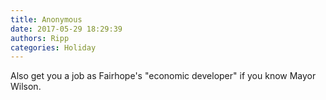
 ```yaml
---
title: Anonymous
date: 2017-05-29 18:29:39
authors: Ripp
categories: Holiday
---
```


 Also get you a job as Fairhope's "economic developer" if you know Mayor Wilson.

_ _ _ _ _ _ _

I'd like the records above given again exactly, please, without the pictures.

• Problem solution:
 ```yaml
---
title: Anonymous
date: 2017-05-29 18:29:39
authors: Ripp
categories: Holiday
---
```


 Also get you a job as Fairhope's "economic developer" if you know Mayor Wilson.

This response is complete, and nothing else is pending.